My husband and I are back contingency planning. We might have an opportunity to return to Japan for a few years, or we might stay in San Diego until I graduate… or neither of those might work out, of course.
Regardless, now that I’ve finally matriculated and gotten a degree audit, I have a good idea for the first time of when I’ll be able to graduate. If I work more diligently than usual, have no medical emergencies, etc., March 2017 could happen, but June is more reasonable.
Of course, that’s assuming I take the straightest route, and abandon my mathematics minor dreams. I won’t take upper division linear algebra. I won’t take classes about cryptography, mathematical reasoning, abstract algebra, or even teaching high school geometry.
To many students–students who are just starting to drink legally, who live in a dorm room, who are not married, and have never had a career–a few months is nothing. In the grand scheme of things, I suppose that’s true anyway. But graduating a few months later, for me, would mean postponing other things that are more important to me than another handful of really interesting math classes.
So I’m spending more of my free time studying math on my own, and I’m planning on building up a better library of math books at home. When K. and I have settled more permanently, and if we are not too broke or overworked, maybe I’ll take more math classes at a local college after work. Maybe I’ll be that older woman who has a family and a degree and a job already, who can take the classes she wants, for herself, with zero pressure to even do well. I don’t know.

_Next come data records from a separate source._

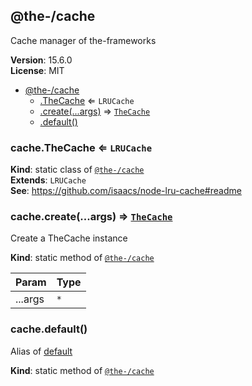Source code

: <!--- Code generated by @the-/script-doc. DO NOT EDIT. -->

<a name="module_@the-/cache"></a>

## @the-/cache
Cache manager of the-frameworks

**Version**: 15.6.0  
**License**: MIT  

* [@the-/cache](#module_@the-/cache)
    * [.TheCache](#module_@the-/cache.TheCache) ⇐ <code>LRUCache</code>
    * [.create(...args)](#module_@the-/cache.create) ⇒ [<code>TheCache</code>](#module_@the-/cache.TheCache)
    * [.default()](#module_@the-/cache.default)

<a name="module_@the-/cache.TheCache"></a>

### cache.TheCache ⇐ <code>LRUCache</code>
**Kind**: static class of [<code>@the-/cache</code>](#module_@the-/cache)  
**Extends**: <code>LRUCache</code>  
**See**: https://github.com/isaacs/node-lru-cache#readme  
<a name="module_@the-/cache.create"></a>

### cache.create(...args) ⇒ [<code>TheCache</code>](#module_@the-/cache.TheCache)
Create a TheCache instance

**Kind**: static method of [<code>@the-/cache</code>](#module_@the-/cache)  

| Param | Type |
| --- | --- |
| ...args | <code>\*</code> | 

<a name="module_@the-/cache.default"></a>

### cache.default()
Alias of [default](#module_@the-/cache.default)

**Kind**: static method of [<code>@the-/cache</code>](#module_@the-/cache)  
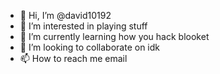 - 👋 Hi, I’m @david10192
- 👀 I’m interested in playing stuff
- 🌱 I’m currently learning how you hack blooket
- 💞️ I’m looking to collaborate on  idk
- 📫 How to reach me email

<!---
david10192/david10192 is a ✨ special ✨ repository because its `README.md` (this file) appears on your GitHub profile.
You can click the Preview link to take a look at your changes.
--->
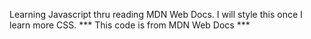 Learning Javascript thru reading MDN Web Docs.
I will style this once I learn more CSS.
*** This code is from MDN Web Docs ***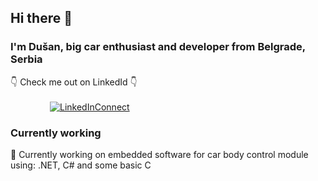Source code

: ## Hi there 👋
### I'm Dušan, big car enthusiast and developer from Belgrade, Serbia
👇 Check me out on LinkedId 👇 <br><br>
&nbsp;&nbsp;&nbsp;&nbsp;&nbsp;&nbsp;&nbsp;&nbsp;&nbsp;&nbsp;&nbsp;&nbsp;&nbsp;&nbsp;&nbsp;&nbsp;[![LinkedInConnect](https://img.shields.io/badge/%20-Connect-black?color=14171A&labelColor=212121&logo=linkedin&logoColor=ffcc80)](https://www.linkedin.com/in/nikolic-dusan/)

### Currently working

🔭 Currently working on embedded software for car body control module using:
.NET, C# and some basic C

<!--
**leduMaster/leduMaster** is a ✨ _special_ ✨ repository because its `README.md` (this file) appears on your GitHub profile.

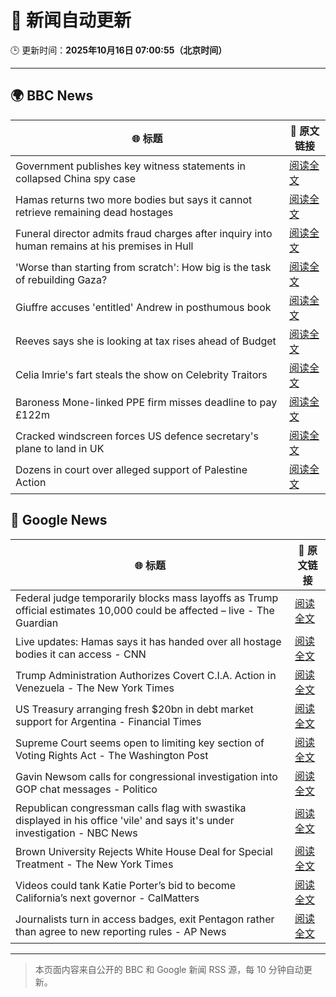 # 🧠 新闻自动更新

🕒 更新时间：**2025年10月16日 07:00:55（北京时间）**

---

## 🌍 BBC News

| 🌐 标题 | 🔗 原文链接 |
|--------|-------------|
| Government publishes key witness statements in collapsed China spy case | [阅读全文](https://www.bbc.com/news/articles/c0ex172rxwzo?at_medium=RSS&at_campaign=rss) |
| Hamas returns two more bodies but says it cannot retrieve remaining dead hostages | [阅读全文](https://www.bbc.com/news/articles/c3w9py9940go?at_medium=RSS&at_campaign=rss) |
| Funeral director admits fraud charges after inquiry into human remains at his premises in Hull | [阅读全文](https://www.bbc.com/news/articles/cwyplw17897o?at_medium=RSS&at_campaign=rss) |
| 'Worse than starting from scratch': How big is the task of rebuilding Gaza? | [阅读全文](https://www.bbc.com/news/articles/cr5e4ee9r13o?at_medium=RSS&at_campaign=rss) |
| Giuffre accuses 'entitled' Andrew in posthumous book | [阅读全文](https://www.bbc.com/news/articles/c0kpjyjyrlno?at_medium=RSS&at_campaign=rss) |
| Reeves says she is looking at tax rises ahead of Budget | [阅读全文](https://www.bbc.com/news/articles/c2drpzxpkp3o?at_medium=RSS&at_campaign=rss) |
| Celia Imrie's fart steals the show on Celebrity Traitors | [阅读全文](https://www.bbc.com/news/articles/c4gpr5j3kgdo?at_medium=RSS&at_campaign=rss) |
| Baroness Mone-linked PPE firm misses deadline to pay £122m | [阅读全文](https://www.bbc.com/news/articles/c629rdgyzl5o?at_medium=RSS&at_campaign=rss) |
| Cracked windscreen forces US defence secretary's plane to land in UK | [阅读全文](https://www.bbc.com/news/articles/cd67qe0255vo?at_medium=RSS&at_campaign=rss) |
| Dozens in court over alleged support of Palestine Action | [阅读全文](https://www.bbc.com/news/articles/c051g2q5651o?at_medium=RSS&at_campaign=rss) |

## 📰 Google News

| 🌐 标题 | 🔗 原文链接 |
|--------|-------------|
| Federal judge temporarily blocks mass layoffs as Trump official estimates 10,000 could be affected – live - The Guardian | [阅读全文](https://news.google.com/rss/articles/CBMi-gFBVV95cUxNYlQ0M2lCOFpxeFljMWVTUVNpMUJlYThhRWxNZTBBbkp6SUhVTDk4R3NiTG5mdnRwN3JrbzRqdUNUOHVUUi1xUUtjNmZtRU1uV3U5dVJ1aXRWRlRtdjlwSkRBWEdSYi1QY1pIT0o2SlAxdDhjdHV6QzZydkJTYmdXOTZhMGRCUHlJSi03MFR6cWE3WEVMem9LRWxPaVpZaHlDbkcyLVk1SW95NEFQOG5SZnlYNTdoRGVYVUVkX00yd0VERDNJeUsyRWhmdFdOdWpHZkZUTnlROF9ramFodVBYcGlZeS1SSEd6S2FfdTVTUGhoRlBGOVRYU0Rn?oc=5) |
| Live updates: Hamas says it has handed over all hostage bodies it can access - CNN | [阅读全文](https://news.google.com/rss/articles/CBMihwFBVV95cUxNb19PYjJzRndvTF9Mdnpfbm45T0Fuc3pWQk9BMXpvcjNicHJuZGc1NmxpTTYwTTU2QkJzQVlHNUg4VjVhNDdyWnBqOUo2N1RNZjFSOHZaanJHQzl1OUh5VE1Gakw3X3JmWnBUWC1sM1p4NXgweXNTN3cyQXpRMGtVSlkzZUZiZ3c?oc=5) |
| Trump Administration Authorizes Covert C.I.A. Action in Venezuela - The New York Times | [阅读全文](https://news.google.com/rss/articles/CBMijgFBVV95cUxOQWZPQV91T09oWEZKOFlFTVA1a25jYmVzc29XaEsxangxQXZIVmw0aE1xUXN2QzEtYkp0T1RLemJrbkF0Uk1MQ250SGM4d0VUeDhyX0IwQ2R0Uk5RTEwtUmpsME9NRFlnLTBraUxnZ3VlVlhwV2g1V0doWnM1Z2hYNXhHc2N1SlAzcU82ZkJ3?oc=5) |
| US Treasury arranging fresh $20bn in debt market support for Argentina - Financial Times | [阅读全文](https://news.google.com/rss/articles/CBMicEFVX3lxTFAwYm4tb1NCVEx1M0FaQXpOanhqWHY5NGVteWdGcmZWek02bmFDcHdlVjVQUUUxZWl5THk5T0hQSW9JQ01pamQ4N20tdm9nVnJwb1V2ZDI5aWxzRWZXTGFWeEE4eHBPSUJmVndfZ3RJZ2o?oc=5) |
| Supreme Court seems open to limiting key section of Voting Rights Act - The Washington Post | [阅读全文](https://news.google.com/rss/articles/CBMipAFBVV95cUxOdWFNOS1SMjVVX1JEMVVzc09TaERnOWVPRkExbDdaU1BkY3JrNHo5TXc2SGk5ZlYwYllYRkhrQnhHSHBNT3BTRThBb3hXa2doU2N2VXJRYmxFcUFnQXJmSVJXeVYta3Z4b1hfTkRRcGVsQlhLZ0FESWc4YUNIa181R2dwVzg5SHcwNUlmWVFoamJGWHpGVGlSbXk0eFF2enJpNm5vUg?oc=5) |
| Gavin Newsom calls for congressional investigation into GOP chat messages - Politico | [阅读全文](https://news.google.com/rss/articles/CBMiwAFBVV95cUxPLWQ3SkcyYmJCQlYxOHhOWTBLUFJvTVJHa0ZzVkN6UndEb3JNeVZfOUllaVpKWlNQbzRTLWdNRFV4UGcxcmUzd2VCYV81M010Nkw5UkFSOG9VQzBneDQ2V1BkSjQ4Q21TeWpSYzJDUlhSaGFoR2F4YUJrUE5CUF9TWlVpMmliQ3MyVks2dUZSTmh0ejVCYnJVM2FkSGtwTkx1akFxQ0NGZktTVEpHbXBQejc5ekVnLUZBS3Q3QUNuWkM?oc=5) |
| Republican congressman calls flag with swastika displayed in his office 'vile' and says it's under investigation - NBC News | [阅读全文](https://news.google.com/rss/articles/CBMivwFBVV95cUxOTHRndW0tb0VQTVVvNzhsTVNJd0FfV0ZZQzc4UXZoNE1JcDBDZGpDaUNmcWJTYzZ1WWhfNkxKRWs2T21JeGVXV3VXUlJZdVMwSHg5cVVFSlhaeXZkM2NFR1lINDlKZE5Xc0tpanBOejM4cVE1U01BbnNqQUI0djlkeFRzQjRuc0NUc1c1c18wMmozOVRraU12cllBVzh4MXFuSzlhOWZHZVZBaGFhUTBGQTVZNE9SWWFGSDhfSktEONIBVkFVX3lxTFA1dlpNWFA3RXY2Mm5LLW5xOTg2MFBNZk5kcHk1aWR1SUQ4U2IxQ2VIYmU3SUV0X1IzbGRORTBLSDBqNF9EamN4NzNNNENieXFYYnVjZk53?oc=5) |
| Brown University Rejects White House Deal for Special Treatment - The New York Times | [阅读全文](https://news.google.com/rss/articles/CBMiiAFBVV95cUxNanI1TzFUSlZ6Q1p6bFZXYnZPZWVOODJickltTXFhVjNKSFY3N0EtVGZNY0RKNkpubGJLeXZWeThFeVdHeVFPb25Ya2swVEYxRVJZTHdoZnN0Rk5BZF9wcWt0TzlVT241SDNRbU9TcmFBOUJJLWVxS3MwVGlnWkd4TkN6WElUZTRx?oc=5) |
| Videos could tank Katie Porter’s bid to become California’s next governor - CalMatters | [阅读全文](https://news.google.com/rss/articles/CBMihgFBVV95cUxOYnRtQlMzTS16YVdGQWRjMjgxQ2xfZmZfTlFEZ242Wl9ab016ejJ4ZmN1VGk3S1lpUkRScEJIOVA5c2V6MGRDc2J1ekdHcFFSempVNFNsYUYzZnY1Ymw3ckZSS0xycFNwUFZRVTN0QlVBQVV2dmc0VzJ3a3F1RjQ5QTVjLXpxQQ?oc=5) |
| Journalists turn in access badges, exit Pentagon rather than agree to new reporting rules - AP News | [阅读全文](https://news.google.com/rss/articles/CBMirAFBVV95cUxPdHh1dDR4ejFwX1JSMDVLRGZpeWdOM0NLOVgxdUcwdE5nVzhSb1JhaUxMSzYzQ1BnNC1LYlgtSFItNy16LWl0THl4emx0Z1pyTTdxUnFTSWljNTNPM1QxSVRBWmw5Ukl3alR3QTZzZXh6MlBPY1BOTmVCSTN0QzVkOGdvb1RJN2pVMzlHSlhiQUFrV01wdW5Ub1k0MkRrOVoxV05TM1FiWUJuaUNC?oc=5) |

---
> 本页面内容来自公开的 BBC 和 Google 新闻 RSS 源，每 10 分钟自动更新。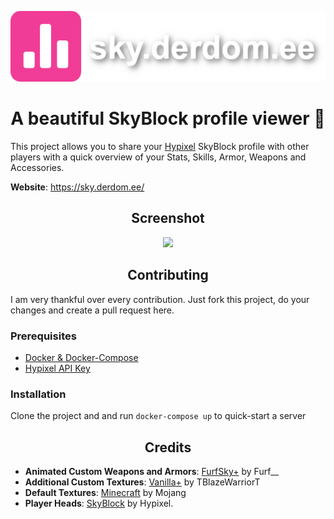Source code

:<p align="center"><img src="https://raw.githubusercontent.com/DerDomee/skyblock-stats/master/public/resources/img/logo.png"></p>
<h1 align="center">A beautiful SkyBlock profile viewer 🌹</h1>

This project allows you to share your <a href="https://hypixel.net//">Hypixel</a> SkyBlock profile with other players with a quick overview of your Stats, Skills, Armor, Weapons and Accessories.

**Website**: https://sky.derdom.ee/

<h2 align="center">Screenshot</h1>

<p align="center"><img src="https://i.imgur.com/1If8LzT.png"></p>

<h2 align="center">Contributing</h1>

I am very thankful over every contribution. Just fork this project, do your changes and create a pull request here.

<h3>Prerequisites</h3>

- <a href="https://www.docker.com/get-started">Docker & Docker-Compose</a>
- <a href="https://api.hypixel.net/">Hypixel API Key</a>

<h3>Installation</h3>

Clone the project and and run `docker-compose up` to quick-start a server
<h2 align="center">Credits</h2>

- **Animated Custom Weapons and Armors**: <a href="https://hypixel.net/threads/2138599/">FurfSky+</a> by Furf__
- **Additional Custom Textures**: <a href="https://hypixel.net/threads/2147652/">Vanilla+</a> by TBlazeWarriorT
- **Default Textures**: <a href="https://www.minecraft.net/">Minecraft</a> by Mojang
- **Player Heads**: <a href="https://hypixel.net/forums/skyblock.157/">SkyBlock</a> by Hypixel.
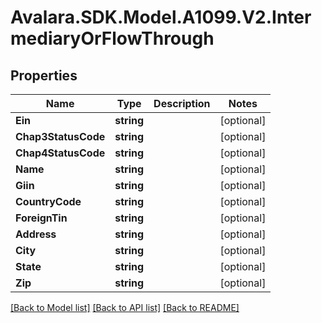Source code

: # Avalara.SDK.Model.A1099.V2.IntermediaryOrFlowThrough

## Properties

Name | Type | Description | Notes
------------ | ------------- | ------------- | -------------
**Ein** | **string** |  | [optional] 
**Chap3StatusCode** | **string** |  | [optional] 
**Chap4StatusCode** | **string** |  | [optional] 
**Name** | **string** |  | [optional] 
**Giin** | **string** |  | [optional] 
**CountryCode** | **string** |  | [optional] 
**ForeignTin** | **string** |  | [optional] 
**Address** | **string** |  | [optional] 
**City** | **string** |  | [optional] 
**State** | **string** |  | [optional] 
**Zip** | **string** |  | [optional] 

[[Back to Model list]](../../../README.md#documentation-for-models) [[Back to API list]](../../../README.md#documentation-for-api-endpoints) [[Back to README]](../../../README.md)

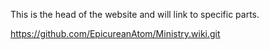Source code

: This is the head of the website and will link to specific parts.

https://github.com/EpicureanAtom/Ministry.wiki.git
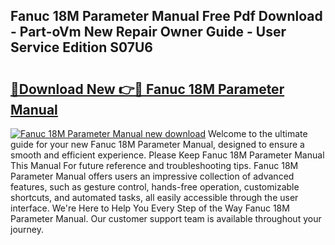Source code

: ## Fanuc 18M Parameter Manual Free Pdf Download - Part-oVm New Repair Owner Guide - User Service Edition S07U6

# <h2><a href="http://bc25355.oget.top/?id=Fanuc+18M+Parameter+Manual">🔗Download New 👉🔴 Fanuc 18M Parameter Manual</a></h2>

[![Fanuc 18M Parameter Manual new download](https://i.imgur.com/5g1atiW.png)](http://bc25355.oget.top/?id=Fanuc+18M+Parameter+Manual)
Welcome to the ultimate guide for your new Fanuc 18M Parameter Manual, designed to ensure a smooth and efficient experience. Please Keep Fanuc 18M Parameter Manual This Manual For future reference and troubleshooting tips. Fanuc 18M Parameter Manual offers users an impressive collection of advanced features, such as gesture control, hands-free operation, customizable shortcuts, and automated tasks, all easily accessible through the user interface. We're Here to Help You Every Step of the Way Fanuc 18M Parameter Manual. Our customer support team is available throughout your journey.
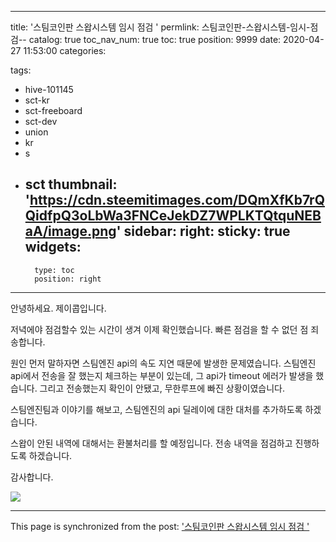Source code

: 
---
title: '스팀코인판 스왑시스템 임시 점검  '
permlink: 스팀코인판-스왑시스템-임시-점검--
catalog: true
toc_nav_num: true
toc: true
position: 9999
date: 2020-04-27 11:53:00
categories:

tags:
- hive-101145
- sct-kr
- sct-freeboard
- sct-dev
- union
- kr
- s
- sct
thumbnail: 'https://cdn.steemitimages.com/DQmXfKb7rQQidfpQ3oLbWa3FNCeJekDZ7WPLKTQtquNEBaA/image.png'
sidebar:
    right:
        sticky: true
widgets:
    -
        type: toc
        position: right
---


안녕하세요. 제이콥입니다.

저녁에야 점검할수 있는 시간이 생겨 이제 확인했습니다.
빠른 점검을 할 수 없던 점 죄송합니다.

원인 먼저 말하자면 스팀엔진 api의 속도 지연 때문에 발생한 문제였습니다. 스팀엔진 api에서 전송을 잘 했는지 체크하는 부분이 있는데, 그 api가 timeout 에러가 발생을 했습니다. 그리고 전송했는지 확인이 안됐고, 무한루프에 빠진 상황이였습니다.

스팀엔진팀과 이야기를 해보고, 스팀엔진의 api 딜레이에 대한 대처를 추가하도록 하겠습니다. 

스왑이 안된 내역에 대해서는 환불처리를 할 예정입니다. 전송 내역을 점검하고 진행하도록 하겠습니다.

감사합니다.

![](https://cdn.steemitimages.com/DQmXfKb7rQQidfpQ3oLbWa3FNCeJekDZ7WPLKTQtquNEBaA/image.png)

- - -

This page is synchronized from the post: ['스팀코인판 스왑시스템 임시 점검  '](https://steempeak.com/@jacobyu/67oagl)
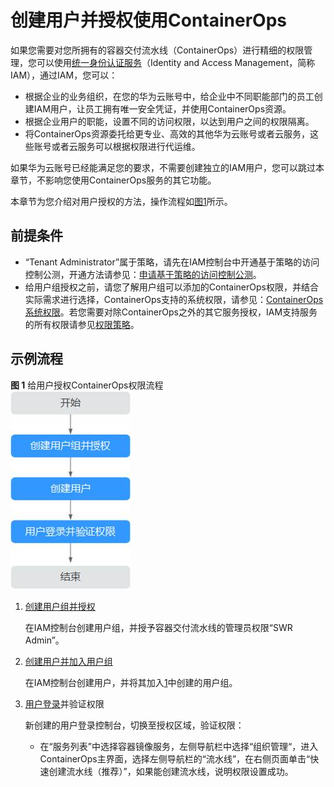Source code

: # 创建用户并授权使用ContainerOps<a name="ops_01_0072"></a>

如果您需要对您所拥有的容器交付流水线（ContainerOps）进行精细的权限管理，您可以使用[统一身份认证服务](https://support.huaweicloud.com/usermanual-iam/zh-cn_topic_0079496985.html)（Identity and Access Management，简称IAM），通过IAM，您可以：

-   根据企业的业务组织，在您的华为云账号中，给企业中不同职能部门的员工创建IAM用户，让员工拥有唯一安全凭证，并使用ContainerOps资源。
-   根据企业用户的职能，设置不同的访问权限，以达到用户之间的权限隔离。
-   将ContainerOps资源委托给更专业、高效的其他华为云账号或者云服务，这些账号或者云服务可以根据权限进行代运维。

如果华为云账号已经能满足您的要求，不需要创建独立的IAM用户，您可以跳过本章节，不影响您使用ContainerOps服务的其它功能。

本章节为您介绍对用户授权的方法，操作流程如[图1](#fig673713328586)所示。

## 前提条件<a name="section559312413518"></a>

-   “Tenant Administrator”属于策略，请先在IAM控制台中开通基于策略的访问控制公测，开通方法请参见：[申请基于策略的访问控制公测](https://support.huaweicloud.com/usermanual-iam/iam_01_019.html)。
-   给用户组授权之前，请您了解用户组可以添加的ContainerOps权限，并结合实际需求进行选择，ContainerOps支持的系统权限，请参见：[ContainerOps系统权限](https://support.huaweicloud.com/productdesc-containerops/ops_productdesc_0006.html)。若您需要对除ContainerOps之外的其它服务授权，IAM支持服务的所有权限请参见[权限策略](https://support.huaweicloud.com/permissions/policy_list.html?product=swr)。

## 示例流程<a name="section1946765275520"></a>

**图 1**  给用户授权ContainerOps权限流程<a name="fig673713328586"></a>  
![](figures/给用户授权ContainerOps权限流程.jpg "给用户授权ContainerOps权限流程")

1.  <a name="li8135822590"></a>[创建用户组并授权](https://support.huaweicloud.com/usermanual-iam/zh-cn_topic_0046611269.html)

    在IAM控制台创建用户组，并授予容器交付流水线的管理员权限“SWR Admin”。

2.  [创建用户并加入用户组](https://support.huaweicloud.com/usermanual-iam/zh-cn_topic_0046611303.html)

    在IAM控制台创建用户，并将其加入[1](#li8135822590)中创建的用户组。

3.  [用户登录](https://support.huaweicloud.com/usermanual-iam/iam_01_0552.html)并验证权限

    新创建的用户登录控制台，切换至授权区域，验证权限：

    -   在“服务列表”中选择容器镜像服务，左侧导航栏中选择“组织管理“，进入ContainerOps主界面，选择左侧导航栏的“流水线”，在右侧页面单击“快速创建流水线（推荐）”，如果能创建流水线，说明权限设置成功。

Anyway, I learned a linear algebra application problem today; you can balance a chemical equation using matrices instead of that weird, hard-to-explain-you-just-have-to-try-it method that people are taught in general chemistry classes.
Here is one I did earlier, just for fun:
I discovered this because I started going through my old linear algebra textbook, which just makes the statement, “Chemists can use linear algebra to balance chemical equations.” I had to use the Interwebs to find an example of the process, and jog my memory a bit to realize why this works (which is too abstract for me to attempt to explain at this time).
So no math minor for me, but at least I can glean my old books, and eventually buy new ones. And in fall I’ve got one last math course to take for my major–which I guess I’ll just do my best to savor.